Soniox 发布 v5 Real-Time 流式 STT 模型,在 AA-WER Streaming 基准上处于准确率与延迟的帕累托前沿。First Final 转录 WER 4.5%(延迟 0.05s),比 Deepgram Flux (7.4%, 0.02s) 和 Nova-3 Realtime (6.7%, 0.06s) 更准确,比 Cartesia Ink-2 (3.7%, 0.09s) 和 ElevenLabs Scribe v2 Realtime (3.6%, 0.14s) 更快。First Partial 转录 WER 4.7%(延迟 0.05s),准确率仅次于上述两款模型但速度更快。价格 $2/1000 分钟,为所有测试专有流式模型最低。支持 60+ 语言及实时翻译。
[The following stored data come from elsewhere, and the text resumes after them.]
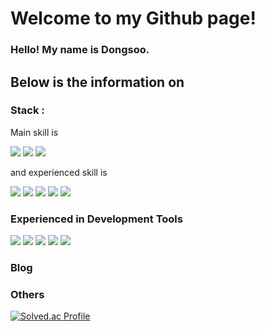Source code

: # Welcome to my Github page! 
### Hello! My name is Dongsoo.


## Below is the information on

### Stack :
<p>Main skill is</p> 
<div>
<img src="https://img.shields.io/badge/Java-6DB33F?style=for-the-badge&logo=Java&logoColor=white"> <img src="https://img.shields.io/badge/Python-3776AB?style=for-the-badge&logo=Python&logoColor=white">   <img src="https://img.shields.io/badge/spring-6DB33F?style=for-the-badge&logo=Spring&logoColor=white">
</div>

<p>and experienced skill is</p>
<div>
<img src="https://img.shields.io/badge/JavaScript-F7DF1E?style=for-the-badge&logo=JavaScript&logoColor=white"> <img src="https://img.shields.io/badge/TypeScript-3178C6?style=for-the-badge&logo=TypeScript&logoColor=white"> <img src="https://img.shields.io/badge/C-A8B9CC?style=for-the-badge&logo=C&logoColor=white"> <img src="https://img.shields.io/badge/C++-00599C?style=for-the-badge&logo=cplusplus&logoColor=white"> <img src="https://img.shields.io/badge/React-61DAFB?style=for-the-badge&logo=React&logoColor=white">
</div>
<!--<p>and another skill that has been used more than once</p>-->


### Experienced in Development Tools
<img src="https://img.shields.io/badge/IntelliJ-000000?style=for-the-badge&logo=intellijidea&logoColor=white"> <img src="https://img.shields.io/badge/visualstudio-5C2D91?style=for-the-badge&logo=visualstudio&logoColor=white"> <img src="https://img.shields.io/badge/visualstudioCode-007ACC?style=for-the-badge&logo=visualstudiocode&logoColor=white"> <img src="https://img.shields.io/badge/pycharm-000000?style=for-the-badge&logo=pycharm&logoColor=white"> <img src="https://img.shields.io/badge/eclipse-2C2255?style=for-the-badge&logo=eclipseide&logoColor=white">

### Blog
<!--https://dev-n-life.tistory.com/-->

### Others
<!--[![Anurag's GitHub stats](https://github-readme-stats-dongsoos-projects.vercel.app/api?username=red481&show_icons=true&theme=radical&show=prs_merged,prs_merged_percentage&hide=stars,issues,contribs&include_all_commits=false)](https://github.com/red481/github-readme-stats)
![Top Langs](https://github-readme-stats-dongsoos-projects.vercel.app/api/top-langs/?username=red481&theme=radical&include_all_commits=false)
![LeetCode Stats](https://leetcard.jacoblin.cool/rsy48?theme=unicorn&font=Noto%20Kufi%20Arabic)-->
[![Solved.ac Profile](http://mazassumnida.wtf/api/v2/generate_badge?boj=otu123)](https://solved.ac/otu123/)

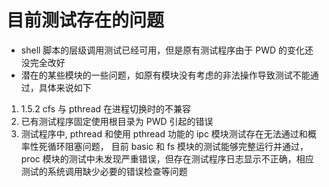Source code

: # 目前测试存在的问题

+ shell 脚本的层级调用测试已经可用，但是原有测试程序由于 PWD 的变化还没完全改好
+ 潜在的某些模块的一些问题，如原有模块没有考虑的非法操作导致测试不能通过，具体来说如下
1. 1.5.2 cfs 与 pthread 在进程切换时的不兼容
2. 已有测试程序固定使用根目录为 PWD 引起的错误
3. 测试程序中, pthread 和使用 pthread 功能的 ipc 模块测试存在无法通过和概率性死循环阻塞问题，
目前 basic 和 fs 模块的测试能够完整运行并通过，
proc 模块的测试中未发现严重错误，但存在测试程序日志显示不正确，相应测试的系统调用缺少必要的错误检查等问题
Soniox has released Soniox v5 Real-Time: a low latency streaming Speech to Text model on the Pareto frontier for accuracy and latency, at the lowest price of any proprietary model tested
Soniox v5 Real-Time is @soniox_ai's latest streaming Speech to Text (STT) model, joining Soniox v5 Async, their non-streaming model released last week. On AA-WER Streaming it occupies the middle of the Pareto frontier: faster than the most accurate models (Cartesia Ink-2, ElevenLabs Scribe v2 Realtime) and more accurate than the fastest (Deepgram Flux, Nova-3), while at a lower price than all of them.
AA-WER Streaming Overview
AA-WER Streaming reports WER and latency as a pair, measured from Silero VAD-detected end of speech on the same ~8 hours of audio as our non-streaming STT benchmark, AA-WER v2.0. We report both at two points: First Final (first final-denoted transcript, best for accuracy) and First Partial (first transcript-bearing event, best for when speed matters most).
Key takeaways
➤ First Final Transcription: Soniox v5 Real-Time achieves a 4.5% WER at 0.05s after end of speech, more accurate than the faster Deepgram Flux (7.4%, 0.02s) and Deepgram Nova-3 Realtime (6.7%, 0.06s), and faster than the more accurate Cartesia Ink-2 external endpoints (3.7%, 0.09s) and ElevenLabs Scribe v2 Realtime (3.6%, 0.14s)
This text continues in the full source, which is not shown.